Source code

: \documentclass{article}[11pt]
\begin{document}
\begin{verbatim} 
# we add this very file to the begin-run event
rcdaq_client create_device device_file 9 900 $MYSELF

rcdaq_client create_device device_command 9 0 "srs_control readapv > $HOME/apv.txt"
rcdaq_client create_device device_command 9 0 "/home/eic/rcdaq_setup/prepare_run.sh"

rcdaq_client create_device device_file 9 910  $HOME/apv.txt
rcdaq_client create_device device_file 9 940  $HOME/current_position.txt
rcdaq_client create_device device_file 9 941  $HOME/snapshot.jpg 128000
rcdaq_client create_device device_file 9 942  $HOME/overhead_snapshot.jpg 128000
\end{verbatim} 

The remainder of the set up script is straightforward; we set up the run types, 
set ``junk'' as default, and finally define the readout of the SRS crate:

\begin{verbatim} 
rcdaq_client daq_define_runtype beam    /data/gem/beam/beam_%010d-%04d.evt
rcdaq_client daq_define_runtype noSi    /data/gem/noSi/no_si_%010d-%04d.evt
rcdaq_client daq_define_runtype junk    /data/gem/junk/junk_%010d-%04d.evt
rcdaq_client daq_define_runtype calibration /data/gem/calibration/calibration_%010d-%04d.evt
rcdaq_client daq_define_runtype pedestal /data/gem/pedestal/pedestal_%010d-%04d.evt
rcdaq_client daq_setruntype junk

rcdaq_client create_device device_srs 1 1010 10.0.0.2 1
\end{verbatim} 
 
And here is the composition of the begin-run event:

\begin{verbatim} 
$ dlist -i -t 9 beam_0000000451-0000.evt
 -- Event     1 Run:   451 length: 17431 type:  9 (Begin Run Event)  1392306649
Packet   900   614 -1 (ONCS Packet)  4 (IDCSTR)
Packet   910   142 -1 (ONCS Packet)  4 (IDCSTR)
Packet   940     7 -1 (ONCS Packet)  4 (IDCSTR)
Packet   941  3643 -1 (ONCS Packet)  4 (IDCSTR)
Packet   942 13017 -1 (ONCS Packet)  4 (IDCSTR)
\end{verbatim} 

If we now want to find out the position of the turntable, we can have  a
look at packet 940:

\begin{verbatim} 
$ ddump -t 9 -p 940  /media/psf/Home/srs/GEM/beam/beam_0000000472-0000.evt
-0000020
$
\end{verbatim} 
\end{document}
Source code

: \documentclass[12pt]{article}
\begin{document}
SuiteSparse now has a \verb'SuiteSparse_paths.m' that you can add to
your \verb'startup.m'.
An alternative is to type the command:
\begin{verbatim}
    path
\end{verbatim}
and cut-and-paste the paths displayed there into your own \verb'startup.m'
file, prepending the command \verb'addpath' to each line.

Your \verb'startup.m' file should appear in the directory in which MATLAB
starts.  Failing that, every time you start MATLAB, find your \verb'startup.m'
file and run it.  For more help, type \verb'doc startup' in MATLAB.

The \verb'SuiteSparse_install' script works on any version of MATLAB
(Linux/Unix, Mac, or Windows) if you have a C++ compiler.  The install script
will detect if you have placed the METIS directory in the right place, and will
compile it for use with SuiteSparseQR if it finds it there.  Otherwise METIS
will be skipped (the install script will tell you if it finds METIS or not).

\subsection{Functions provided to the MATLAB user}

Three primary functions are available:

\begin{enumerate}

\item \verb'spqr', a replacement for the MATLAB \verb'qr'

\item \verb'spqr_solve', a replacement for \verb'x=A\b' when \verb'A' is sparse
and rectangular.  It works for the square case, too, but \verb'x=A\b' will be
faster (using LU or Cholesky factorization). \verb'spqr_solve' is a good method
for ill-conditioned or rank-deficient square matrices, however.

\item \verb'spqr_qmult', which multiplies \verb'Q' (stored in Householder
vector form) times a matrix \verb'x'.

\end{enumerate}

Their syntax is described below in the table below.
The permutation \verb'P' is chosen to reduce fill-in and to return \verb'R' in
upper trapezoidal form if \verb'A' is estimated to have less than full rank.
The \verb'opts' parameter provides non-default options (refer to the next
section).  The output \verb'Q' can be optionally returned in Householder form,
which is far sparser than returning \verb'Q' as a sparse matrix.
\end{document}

_YOUR GOAL:_ The records shown above are to be copied exactly, every one of them.

_WRITTEN RESPONSE:_
Source code

: \documentclass{article}[11pt]
\begin{document}
\begin{verbatim} 
# we add this very file to the begin-run event
rcdaq_client create_device device_file 9 900 $MYSELF

rcdaq_client create_device device_command 9 0 "srs_control readapv > $HOME/apv.txt"
rcdaq_client create_device device_command 9 0 "/home/eic/rcdaq_setup/prepare_run.sh"

rcdaq_client create_device device_file 9 910  $HOME/apv.txt
rcdaq_client create_device device_file 9 940  $HOME/current_position.txt
rcdaq_client create_device device_file 9 941  $HOME/snapshot.jpg 128000
rcdaq_client create_device device_file 9 942  $HOME/overhead_snapshot.jpg 128000
\end{verbatim} 

The remainder of the set up script is straightforward; we set up the run types, 
set ``junk'' as default, and finally define the readout of the SRS crate:

\begin{verbatim} 
rcdaq_client daq_define_runtype beam    /data/gem/beam/beam_%010d-%04d.evt
rcdaq_client daq_define_runtype noSi    /data/gem/noSi/no_si_%010d-%04d.evt
rcdaq_client daq_define_runtype junk    /data/gem/junk/junk_%010d-%04d.evt
rcdaq_client daq_define_runtype calibration /data/gem/calibration/calibration_%010d-%04d.evt
rcdaq_client daq_define_runtype pedestal /data/gem/pedestal/pedestal_%010d-%04d.evt
rcdaq_client daq_setruntype junk

rcdaq_client create_device device_srs 1 1010 10.0.0.2 1
\end{verbatim} 
 
And here is the composition of the begin-run event:

\begin{verbatim} 
$ dlist -i -t 9 beam_0000000451-0000.evt
 -- Event     1 Run:   451 length: 17431 type:  9 (Begin Run Event)  1392306649
Packet   900   614 -1 (ONCS Packet)  4 (IDCSTR)
Packet   910   142 -1 (ONCS Packet)  4 (IDCSTR)
Packet   940     7 -1 (ONCS Packet)  4 (IDCSTR)
Packet   941  3643 -1 (ONCS Packet)  4 (IDCSTR)
Packet   942 13017 -1 (ONCS Packet)  4 (IDCSTR)
\end{verbatim} 

If we now want to find out the position of the turntable, we can have  a
look at packet 940:

\begin{verbatim} 
$ ddump -t 9 -p 940  /media/psf/Home/srs/GEM/beam/beam_0000000472-0000.evt
-0000020
$
\end{verbatim} 
\end{document}
Source code

: \documentclass[12pt]{article}
\begin{document}
SuiteSparse now has a \verb'SuiteSparse_paths.m' that you can add to
your \verb'startup.m'.
An alternative is to type the command:
\begin{verbatim}
    path
\end{verbatim}
and cut-and-paste the paths displayed there into your own \verb'startup.m'
file, prepending the command \verb'addpath' to each line.

Your \verb'startup.m' file should appear in the directory in which MATLAB
starts.  Failing that, every time you start MATLAB, find your \verb'startup.m'
file and run it.  For more help, type \verb'doc startup' in MATLAB.

The \verb'SuiteSparse_install' script works on any version of MATLAB
(Linux/Unix, Mac, or Windows) if you have a C++ compiler.  The install script
will detect if you have placed the METIS directory in the right place, and will
compile it for use with SuiteSparseQR if it finds it there.  Otherwise METIS
will be skipped (the install script will tell you if it finds METIS or not).

\subsection{Functions provided to the MATLAB user}

Three primary functions are available:

\begin{enumerate}

\item \verb'spqr', a replacement for the MATLAB \verb'qr'

\item \verb'spqr_solve', a replacement for \verb'x=A\b' when \verb'A' is sparse
and rectangular.  It works for the square case, too, but \verb'x=A\b' will be
faster (using LU or Cholesky factorization). \verb'spqr_solve' is a good method
for ill-conditioned or rank-deficient square matrices, however.

\item \verb'spqr_qmult', which multiplies \verb'Q' (stored in Householder
vector form) times a matrix \verb'x'.

\end{enumerate}

Their syntax is described below in the table below.
The permutation \verb'P' is chosen to reduce fill-in and to return \verb'R' in
upper trapezoidal form if \verb'A' is estimated to have less than full rank.
The \verb'opts' parameter provides non-default options (refer to the next
section).  The output \verb'Q' can be optionally returned in Householder form,
which is far sparser than returning \verb'Q' as a sparse matrix.
\end{document}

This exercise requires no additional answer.